Data

—————

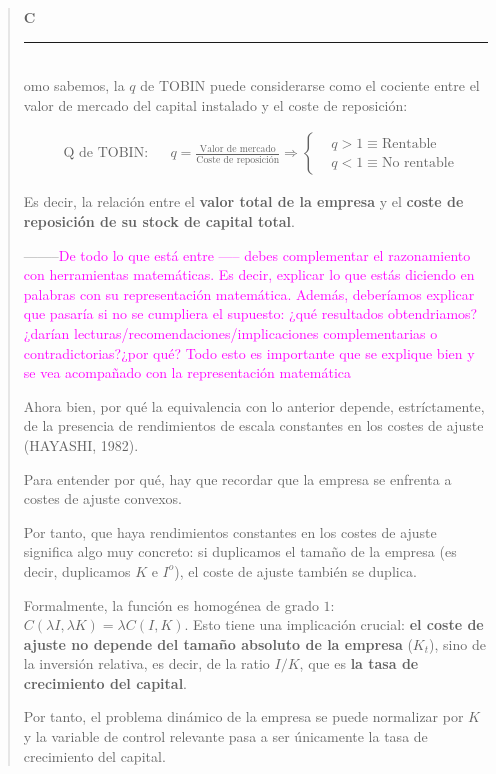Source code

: \documentclass[10pt,a4paper]{article}
\newenvironment{specialblock}[1]{%
      \begin{quote} %
      \small %
      \noindent\textbf{#1}\\[-0.3em] %
      \rule{\linewidth}{0.4pt}\\[0.6em]}{
      \end{quote}}
\begin{document}
\begin{specialblock}
  Como sabemos, la $q$ de TOBIN puede considerarse como el cociente entre el valor de mercado del capital instalado y el coste de reposición:
  
  $$\begin{aligned}
      &\text{Q de TOBIN}:&& {q=\frac{\text{Valor de mercado}}{\text{Coste de reposición}}}\Longrightarrow
      \left\{\begin{aligned}
          &q>1\equiv\text{Rentable}\\[0.5em]
          &q<1\equiv\text{No rentable}
      \end{aligned}\right.
  \end{aligned}$$
  
  Es decir, la relación entre el \textbf{valor total de la empresa} y el \textbf{coste de reposición de su stock de capital total}.

  --------\textcolor{magenta}{De todo lo que está entre ----- debes complementar el razonamiento con herramientas matemáticas. Es decir, explicar lo que estás diciendo en palabras con su representación matemática. Además, deberíamos explicar que pasaría si no se cumpliera el supuesto: ¿qué resultados obtendriamos? ¿darían lecturas/recomendaciones/implicaciones complementarias o contradictorias?¿por qué? Todo esto es importante que se explique bien y se vea acompañado con la representación matemática}

  Ahora bien, por qué la equivalencia con lo anterior depende, estríctamente, de la presencia de rendimientos de escala constantes en los costes de ajuste (HAYASHI, 1982). 
  
  Para entender por qué, hay que recordar que la empresa se enfrenta a costes de ajuste convexos. 

  Por tanto, que haya rendimientos constantes en los costes de ajuste significa algo muy concreto: si duplicamos el tamaño de la empresa (es decir, duplicamos $K$ e $I^o$), el coste de ajuste también se duplica. 
  
  Formalmente, la función es homogénea de grado $1$: $C(\lambda I, \lambda K) = \lambda C(I,K)$. Esto tiene una implicación crucial: \textbf{el coste de ajuste no depende del tamaño absoluto de la empresa} ($K_t$), sino de la inversión relativa, es decir, de la ratio $I/K$, que es \textbf{la tasa de crecimiento del capital}. 
  
  Por tanto, el problema dinámico de la empresa se puede normalizar por $K$ y la variable de control relevante pasa a ser únicamente la tasa de crecimiento del capital.


\end{specialblock}
\end{document}
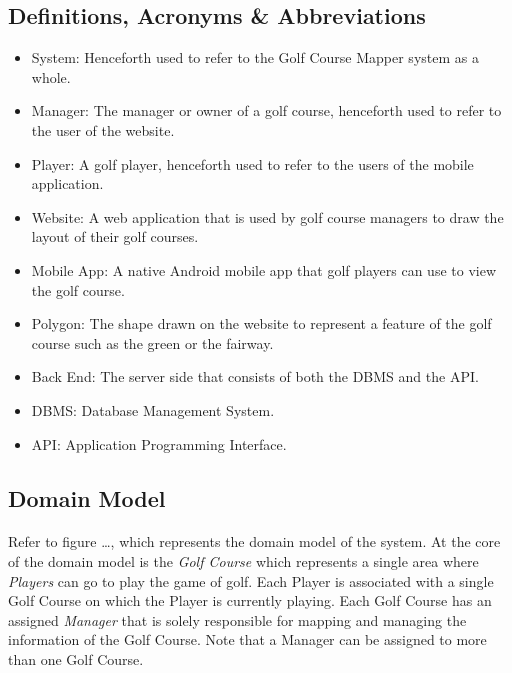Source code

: \documentclass{article}
\begin{document}
    \subsection{Definitions, Acronyms \& Abbreviations}
    \begin{itemize}
        \item
            System: Henceforth used to refer to the Golf Course Mapper system
            as a whole.
        \item
            Manager: The manager or owner of a golf course, henceforth used to
            refer to the user of the website.
        \item
            Player: A golf player, henceforth used to refer to the users of the
            mobile application.
        \item
            Website: A web application that is used by golf course managers
            to draw the layout of their golf courses.
        \item
            Mobile App: A native Android mobile app that golf players can use to
            view the golf course.
        \item
            Polygon: The shape drawn on the website to represent a feature of
            the golf course such as the green or the fairway.
        \item
            Back End: The server side that consists of both the DBMS and the
            API.
        \item
            DBMS: Database Management System.
        \item
            API: Application Programming Interface.
    \end{itemize}

    \subsection{Domain Model}

    \paragraph{}
    Refer to figure \ldots, which represents the domain model of the system. At
    the core of the domain model is the \textit{Golf Course} which represents a
    single area where \textit{Players} can go to play the game of golf. Each
    Player is associated with a single Golf Course on which the Player is
    currently playing. Each Golf Course has an assigned \textit{Manager} that is
    solely responsible for mapping and managing the information of the Golf
    Course. Note that a Manager can be assigned to more than one Golf Course.
\end{document}
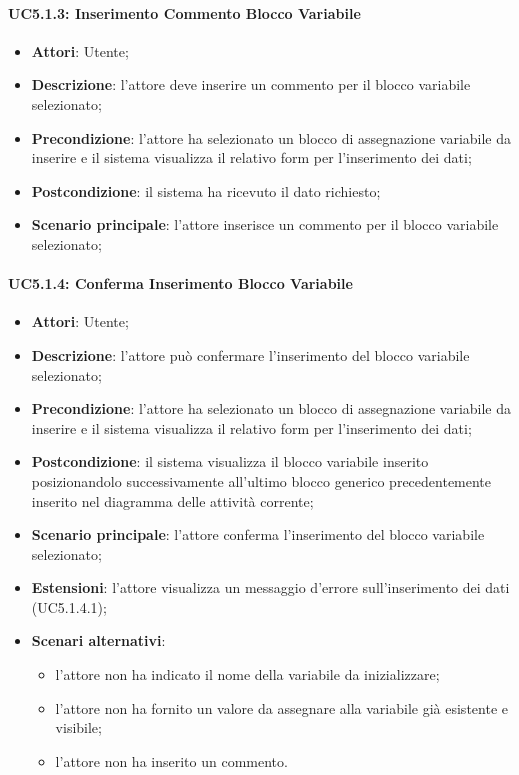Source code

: \paragraph{UC5.1.3: Inserimento Commento Blocco Variabile}
\label{UC5.1.3}
\begin{itemize}
\item \textbf{Attori}: Utente;
\item \textbf{Descrizione}: l'attore deve inserire un commento per il blocco variabile selezionato;	
\item \textbf{Precondizione}: l'attore ha selezionato un blocco di assegnazione variabile da inserire e il sistema visualizza il relativo form per l'inserimento dei dati;
\item \textbf{Postcondizione}: il sistema ha ricevuto il dato richiesto;	
\item \textbf{Scenario principale}:
l'attore inserisce un commento per il blocco variabile selezionato;	
\end{itemize}

\paragraph{UC5.1.4: Conferma Inserimento Blocco Variabile}
\label{UC5.1.4}
\begin{itemize}
\item \textbf{Attori}: Utente;
\item \textbf{Descrizione}: l'attore può confermare l'inserimento del blocco variabile selezionato;	
\item \textbf{Precondizione}: l'attore ha selezionato un blocco di assegnazione variabile da inserire e il sistema visualizza il relativo form per l'inserimento dei dati;
\item \textbf{Postcondizione}: il sistema visualizza il blocco variabile inserito posizionandolo successivamente all'ultimo blocco generico precedentemente inserito nel diagramma delle attività corrente;	
\item \textbf{Scenario principale}:
l'attore conferma l'inserimento del blocco variabile selezionato;	
\item \textbf{Estensioni}:
l'attore visualizza un messaggio d'errore sull'inserimento dei dati (UC5.1.4.1);	
\item \textbf{Scenari alternativi}:
\begin{itemize}
\item l'attore non ha indicato il nome della variabile da inizializzare;
\item l'attore non ha fornito un valore da assegnare alla variabile già esistente e visibile;
\item l'attore non ha inserito un commento.	
\end{itemize}
\end{itemize}

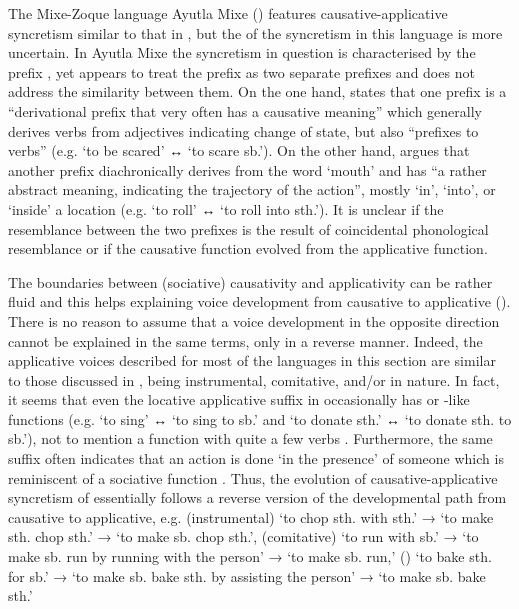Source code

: The Mixe-Zoque language Ayutla Mixe () features causative-applicative syncretism similar to that in , but the  of the syncretism in this language is more uncertain. In Ayutla Mixe the syncretism in question is characterised by the prefix , yet \cite{romero-mendez:2009} appears to treat the prefix as two separate prefixes and does not address the similarity between them. On the one hand, \cite[97, 401f.]{romero-mendez:2009} states that one prefix  is a “derivational prefix that very often has a causative meaning” which generally derives verbs from adjectives indicating change of state, but also “prefixes to verbs” (e.g.  ‘to be scared’ ↔  ‘to scare sb.’). On the other hand, \cite[381ff., 602]{romero-mendez:2009} argues that another prefix  diachronically derives from the word  ‘mouth’ and has “a rather abstract meaning, indicating the trajectory of the action”, mostly ‘in’, ‘into’, or ‘inside’ a location (e.g.  ‘to roll’ ↔  ‘to roll into sth.’). It is unclear if the resemblance between the two prefixes  is the result of coincidental phonological resemblance or if the causative function evolved from the applicative function.

The boundaries between (sociative) causativity and applicativity can be rather fluid and this helps explaining voice development from causative to applicative (). There is no reason to assume that a voice development in the opposite direction cannot be explained in the same terms, only in a reverse manner. Indeed, the applicative voices described for most of the languages in this section are similar to those discussed in , being instrumental, comitative, and/or  in nature. In fact, it seems that even the locative applicative suffix  in  occasionally has  or -like functions (e.g.  ‘to sing’ ↔  ‘to sing to sb.’ and  ‘to donate sth.’ ↔  ‘to donate sth. to sb.’), not to mention a  function with quite a few verbs \citep[131ff.]{kanu:2012}. Furthermore, the same suffix often indicates that an action is done ‘in the presence’ of someone which is reminiscent of a sociative function \citep[130]{kanu:2012}. Thus, the evolution of causative-applicative syncretism of  essentially follows a reverse version of the developmental path from causative to applicative, e.g. (instrumental) ‘to chop sth. with sth.’ → ‘to make sth. chop sth.’ → ‘to make sb. chop sth.’, (comitative) ‘to run with sb.’ → ‘to make sb. run by running with the person’ → ‘to make sb. run,’ () ‘to bake sth. for sb.’ → ‘to make sb. bake sth. by assisting the person’ → ‘to make sb. bake sth.’

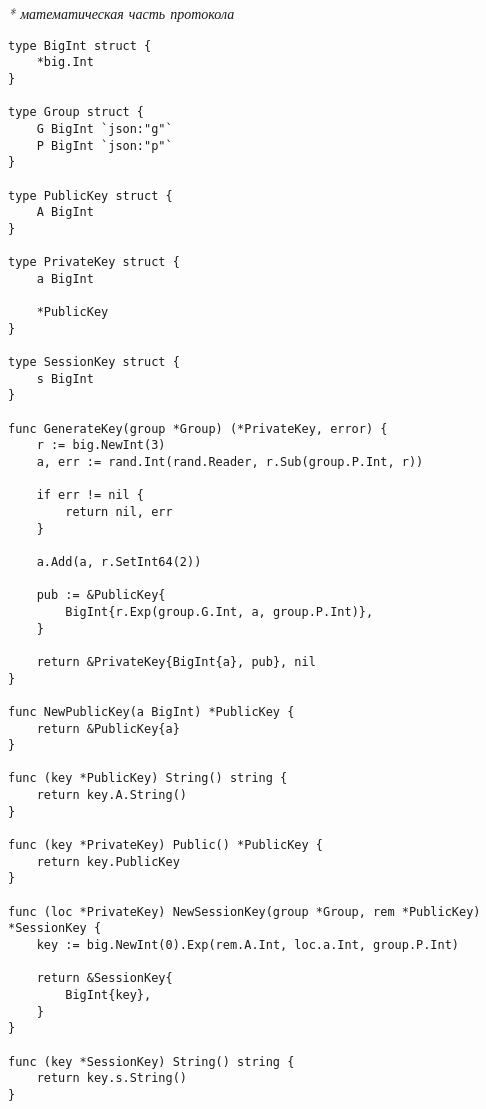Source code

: \documentclass[12pt, a4paper]{article}
\begin{document}
\textit{* математическая часть протокола}
\begin{verbatim}
type BigInt struct {
	*big.Int
}

type Group struct {
	G BigInt `json:"g"`
	P BigInt `json:"p"`
}

type PublicKey struct {
	A BigInt
}

type PrivateKey struct {
	a BigInt

	*PublicKey
}

type SessionKey struct {
	s BigInt
}

func GenerateKey(group *Group) (*PrivateKey, error) {
	r := big.NewInt(3)
	a, err := rand.Int(rand.Reader, r.Sub(group.P.Int, r))

	if err != nil {
		return nil, err
	}

	a.Add(a, r.SetInt64(2))

	pub := &PublicKey{
		BigInt{r.Exp(group.G.Int, a, group.P.Int)},
	}

	return &PrivateKey{BigInt{a}, pub}, nil
}

func NewPublicKey(a BigInt) *PublicKey {
	return &PublicKey{a}
}

func (key *PublicKey) String() string {
	return key.A.String()
}

func (key *PrivateKey) Public() *PublicKey {
	return key.PublicKey
}

func (loc *PrivateKey) NewSessionKey(group *Group, rem *PublicKey) *SessionKey {
	key := big.NewInt(0).Exp(rem.A.Int, loc.a.Int, group.P.Int)

	return &SessionKey{
		BigInt{key},
	}
}

func (key *SessionKey) String() string {
	return key.s.String()
}
\end{verbatim}
\end{document}

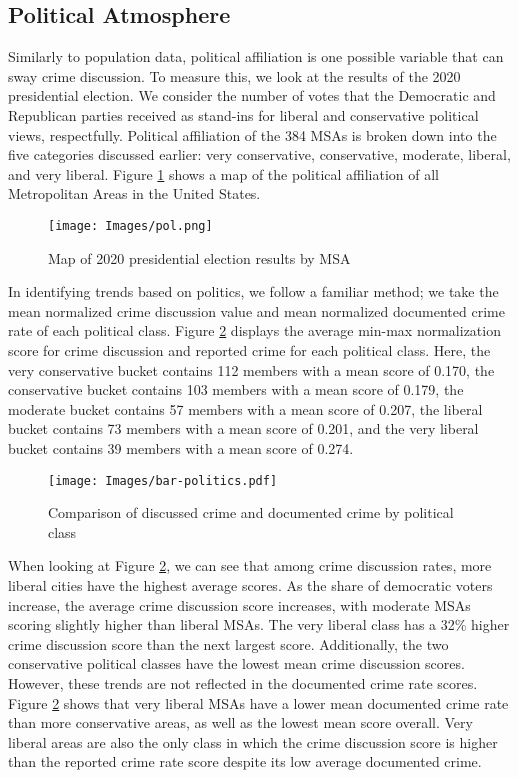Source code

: \documentclass[12pt,oneside, letterpaper]{book}
\begin{document}
\subsection{Political Atmosphere}

\par Similarly to population data, political affiliation is one possible variable that can sway crime discussion. To measure this, we look at the results of the 2020 presidential election. We consider the number of votes that the Democratic and Republican parties received as stand-ins for liberal and conservative political views, respectfully. Political affiliation of the 384 MSAs is broken down into the five categories discussed earlier: very conservative, conservative, moderate, liberal, and very liberal. Figure \ref{fig:map-2} shows a map of the political affiliation of all Metropolitan Areas in the United States.

\begin{figure}[ht]
    \texttt{[image: Images/pol.png]}
    \caption{Map of 2020 presidential election results by MSA}
    \label{fig:map-2}
\end{figure}

\par In identifying trends based on politics, we follow a familiar method; we take the mean normalized crime discussion value and mean normalized documented crime rate of each political class. Figure \ref{fig:graph-2} displays the average min-max normalization score for crime discussion and reported crime for each political class. Here, the very conservative bucket contains 112 members with a mean score of 0.170, the conservative bucket contains 103 members with a mean score of 0.179, the moderate bucket contains 57 members with a mean score of 0.207, the liberal bucket contains 73 members with a mean score of 0.201, and the very liberal bucket contains 39 members with a mean score of 0.274.

\begin{figure}[ht]
    \centering
    \texttt{[image: Images/bar-politics.pdf]}
    \caption{Comparison of discussed crime and documented crime by political class}
    \label{fig:graph-2}
\end{figure}

\par When looking at Figure \ref{fig:graph-2}, we can see that among crime discussion rates, more liberal cities have the highest average scores. As the share of democratic voters increase, the average crime discussion score increases, with moderate MSAs scoring slightly higher than liberal MSAs. The very liberal class has a 32\% higher crime discussion score than the next largest score. Additionally, the two conservative political classes have the lowest mean crime discussion scores. However, these trends are not reflected in the documented crime rate scores. Figure \ref{fig:graph-2} shows that very liberal MSAs have a lower mean documented crime rate than more conservative areas, as well as the lowest mean score overall. Very liberal areas are also the only class in which the crime discussion score is higher than the reported crime rate score despite its low average documented crime.
\end{document}
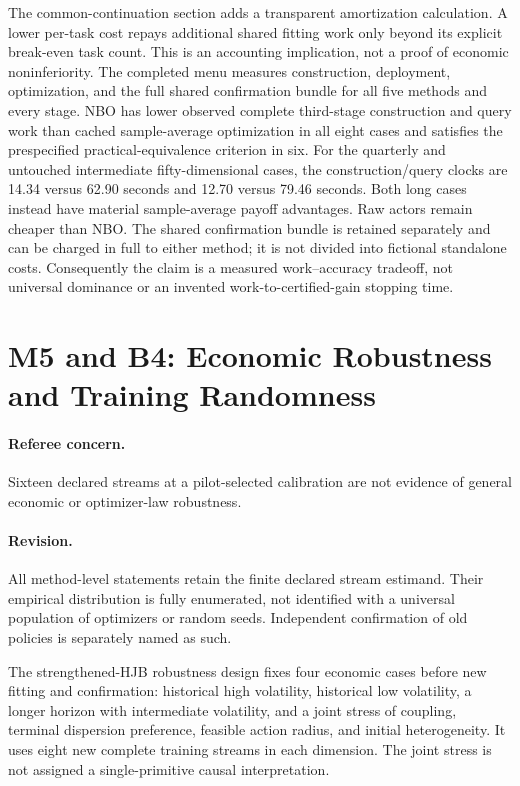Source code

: The common-continuation section adds a transparent amortization calculation. A lower per-task cost repays additional shared fitting work only beyond its explicit break-even task count. This is an accounting implication, not a proof of economic noninferiority. The completed menu measures construction, deployment, optimization, and the full shared confirmation bundle for all five methods and every stage. NBO has lower observed complete third-stage construction and query work than cached sample-average optimization in all eight cases and satisfies the prespecified practical-equivalence criterion in six. For the quarterly and untouched intermediate fifty-dimensional cases, the construction/query clocks are 14.34 versus 62.90 seconds and 12.70 versus 79.46 seconds. Both long cases instead have material sample-average payoff advantages. Raw actors remain cheaper than NBO. The shared confirmation bundle is retained separately and can be charged in full to either method; it is not divided into fictional standalone costs. Consequently the claim is a measured work--accuracy tradeoff, not universal dominance or an invented work-to-certified-gain stopping time.

\section{M5 and B4: Economic Robustness and Training Randomness}
\paragraph*{Referee concern.} Sixteen declared streams at a pilot-selected calibration are not evidence of general economic or optimizer-law robustness.

\paragraph*{Revision.} All method-level statements retain the finite declared stream estimand. Their empirical distribution is fully enumerated, not identified with a universal population of optimizers or random seeds. Independent confirmation of old policies is separately named as such.

The strengthened-HJB robustness design fixes four economic cases before new fitting and confirmation: historical high volatility, historical low volatility, a longer horizon with intermediate volatility, and a joint stress of coupling, terminal dispersion preference, feasible action radius, and initial heterogeneity. It uses eight new complete training streams in each dimension. The joint stress is not assigned a single-primitive causal interpretation.

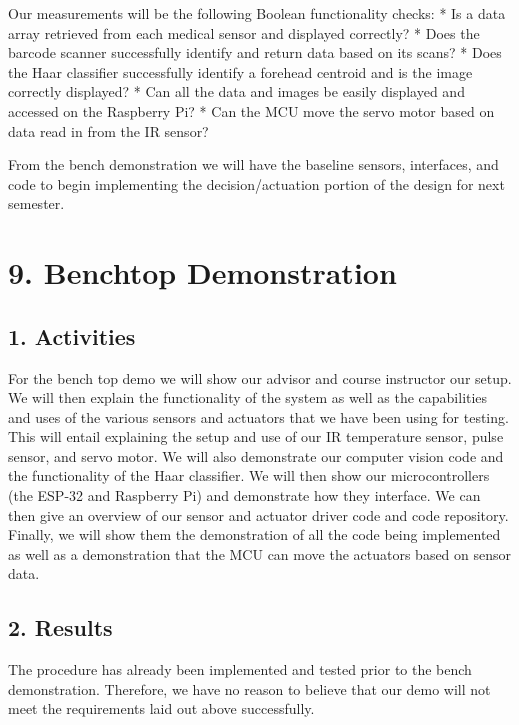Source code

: ﻿\documentclass[10pt]{article}
\begin{document}
Our measurements will be the following Boolean functionality checks:
   * Is a data array retrieved from each medical sensor and displayed correctly?
   * Does the barcode scanner successfully identify and return data based on its scans?
   * Does the Haar classifier successfully identify a forehead centroid and is the image correctly displayed?
   * Can all the data and images be easily displayed and accessed on the Raspberry Pi?
   * Can the MCU move the servo motor  based on data read in from the IR sensor?

From the bench demonstration we will have the baseline sensors, interfaces, and code to begin implementing the decision/actuation portion of the design for next semester. 

\section{9. Benchtop Demonstration}
\subsection{1. Activities}
        For the bench top demo we will show our advisor and course instructor our setup. We will then explain the functionality of the system as well as the capabilities and uses of the various sensors and actuators that we have been using for testing. This will entail explaining the setup and use of our IR temperature sensor, pulse sensor, and servo motor. We will also demonstrate our computer vision code and the functionality of the Haar classifier. We will then show our microcontrollers (the ESP-32 and Raspberry Pi) and demonstrate how they interface. We can then give  an overview of our sensor and actuator driver code and code repository. Finally, we will show them the demonstration of all the code being implemented as well as a demonstration that the MCU can move the actuators based on sensor data.

\subsection{2. Results }
        The procedure has already been implemented and tested prior to the bench demonstration. Therefore, we have no reason to believe that our demo will not meet the requirements laid out above successfully.
        
\end{document}
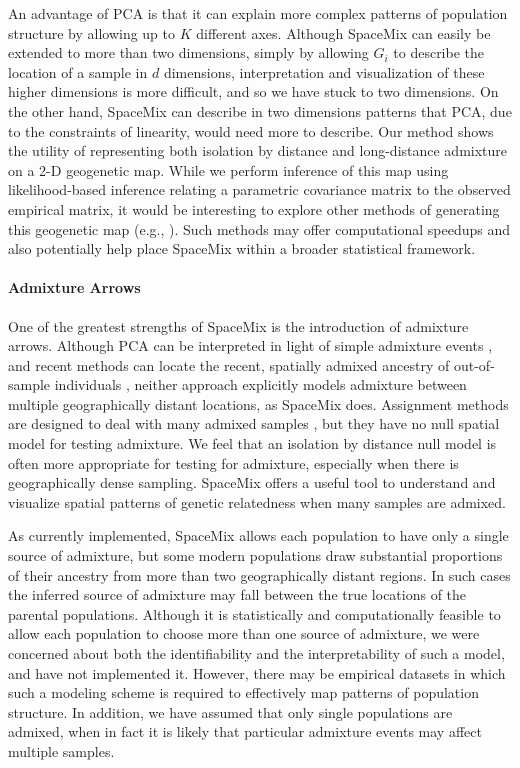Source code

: \documentclass[10pt,letterpaper]{article}
\begin{document}
An advantage of PCA is that it can explain more complex patterns of population structure by allowing up to $K$ different axes.
Although SpaceMix can easily be extended to more than two dimensions, 
simply by allowing $G_i$ to describe the location of a sample in $d$ dimensions, 
interpretation and visualization of these higher dimensions is more difficult,
and so we have stuck to two dimensions.
On the other hand, SpaceMix can describe in two dimensions patterns that PCA,
due to the constraints of linearity, would need more to describe.
Our method shows the utility of representing both isolation by distance and 
long-distance admixture on a 2-D geogenetic map.  
While we perform inference of this map using likelihood-based inference 
relating a parametric covariance matrix to the observed empirical matrix, 
it would be interesting to explore other methods of generating this geogenetic map 
(e.g., \cite{Bookstein_1989,Sampson_Guttorp_1992,yang_model-based_2012,Petkova_2014_EEMS}).  
Such methods may offer computational speedups 
and also potentially help place SpaceMix within a broader statistical framework.

\paragraph{Admixture Arrows}
One of the greatest strengths of SpaceMix is the introduction of admixture arrows. 
Although PCA can be interpreted in light of simple admixture events \cite{mcvean_genealogical_2009}, 
and recent methods can locate the recent, spatially admixed ancestry of out-of-sample individuals \cite{yang_model-based_2012,yang_spatial_2014},
neither approach explicitly models admixture between multiple geographically distant locations,
as SpaceMix does.
Assignment methods are designed to deal with many admixed samples \cite{STRUCTURE}, 
but they have no null spatial model for testing admixture.
We feel that an isolation by distance null model is often more appropriate for testing for admixture, 
especially when there is geographically dense sampling. 
SpaceMix offers a useful tool to understand and visualize spatial patterns of genetic relatedness when many samples are admixed. 

As currently implemented, SpaceMix allows each population to have only a single source of admixture, 
but some modern populations draw substantial proportions of their ancestry from more than two geographically distant regions.
In such cases the inferred source of admixture may fall between the true locations of the parental populations.  
Although it is statistically and computationally feasible to allow each population to choose more than one source of admixture, 
we were concerned about both the identifiability and the interpretability of such a model, and have not implemented it.
However, there may be empirical datasets in which such a modeling scheme is required to effectively map patterns of population structure.
In addition, we have assumed that only single populations are admixed, when in fact it is likely that particular admixture events may affect multiple samples.
\end{document}
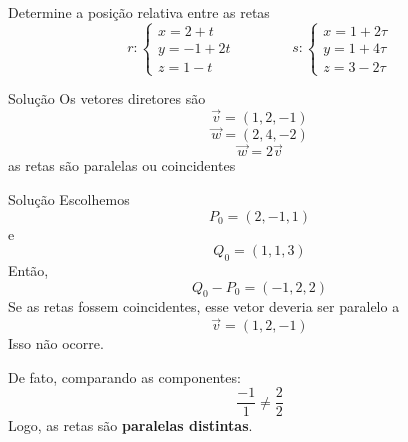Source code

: \begin{question}
  Determine a posição relativa entre as retas
  \[
    r\colon
    \begin{cases}
      x = 2+t   \\
      y = -1+2t \\
      z = 1-t
    \end{cases}
  \qquad\qquad
    s\colon
    \begin{cases}
      x = 1+2\tau \\
      y = 1+4\tau \\
      z = 3-2\tau
    \end{cases}
  \]
\end{question}

\begin{resolution}{Solução}
  Os vetores diretores são
  \[
    \vec{v} = (1, 2, -1)
  \]
  \[
    \vec{w} = (2, 4, -2)
  \]
  \[
    \vec{w} = 2\vec{v}
  \]
  as retas são paralelas ou coincidentes
\end{resolution}

\begin{resolution}{Solução}
  Escolhemos
  \[
  P_0=(2,-1,1)
  \]
  e
  \[
  Q_0=(1,1,3)
  \]
  Então,
  \[
  Q_0-P_0=(-1,2,2)
  \]
  Se as retas fossem coincidentes, esse vetor deveria ser paralelo a
  \[
  \vec v=(1,2,-1)
  \]
  Isso não ocorre.

  De fato, comparando as componentes:
  \[
  \frac{-1}{1}\neq\frac{2}{2}
  \]
  Logo, as retas são \textbf{paralelas distintas}.
\end{resolution}

\endinput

—————

Description of the task
Go through the entries above and say how many lines include the word "aligned". Give the number only.

Exercise answer
4